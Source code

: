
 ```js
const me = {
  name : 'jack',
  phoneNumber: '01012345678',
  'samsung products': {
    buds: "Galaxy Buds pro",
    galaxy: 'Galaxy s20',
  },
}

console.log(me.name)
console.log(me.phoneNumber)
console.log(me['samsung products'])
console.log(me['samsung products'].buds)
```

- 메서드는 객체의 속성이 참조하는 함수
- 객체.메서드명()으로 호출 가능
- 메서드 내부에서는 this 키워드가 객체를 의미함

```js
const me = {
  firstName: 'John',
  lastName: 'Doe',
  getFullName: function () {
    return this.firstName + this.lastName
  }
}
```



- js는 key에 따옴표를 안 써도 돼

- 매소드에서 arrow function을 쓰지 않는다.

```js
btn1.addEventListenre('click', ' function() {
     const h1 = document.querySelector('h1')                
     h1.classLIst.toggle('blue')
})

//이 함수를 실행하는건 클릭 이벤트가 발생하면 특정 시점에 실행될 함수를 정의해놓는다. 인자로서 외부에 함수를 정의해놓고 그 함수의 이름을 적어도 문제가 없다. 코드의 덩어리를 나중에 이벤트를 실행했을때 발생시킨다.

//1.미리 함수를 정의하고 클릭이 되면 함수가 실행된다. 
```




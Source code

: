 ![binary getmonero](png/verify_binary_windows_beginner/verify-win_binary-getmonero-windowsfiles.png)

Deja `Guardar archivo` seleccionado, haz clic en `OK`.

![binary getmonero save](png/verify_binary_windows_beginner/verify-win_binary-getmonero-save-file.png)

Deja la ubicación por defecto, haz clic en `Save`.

* _TASK DETAILS_: Among the lines of the listing above, which ones hold "products"? Copy them.

* _SOLUTION_:
  'samsung products': {
console.log(me['samsung products'])
console.log(me['samsung products'].buds)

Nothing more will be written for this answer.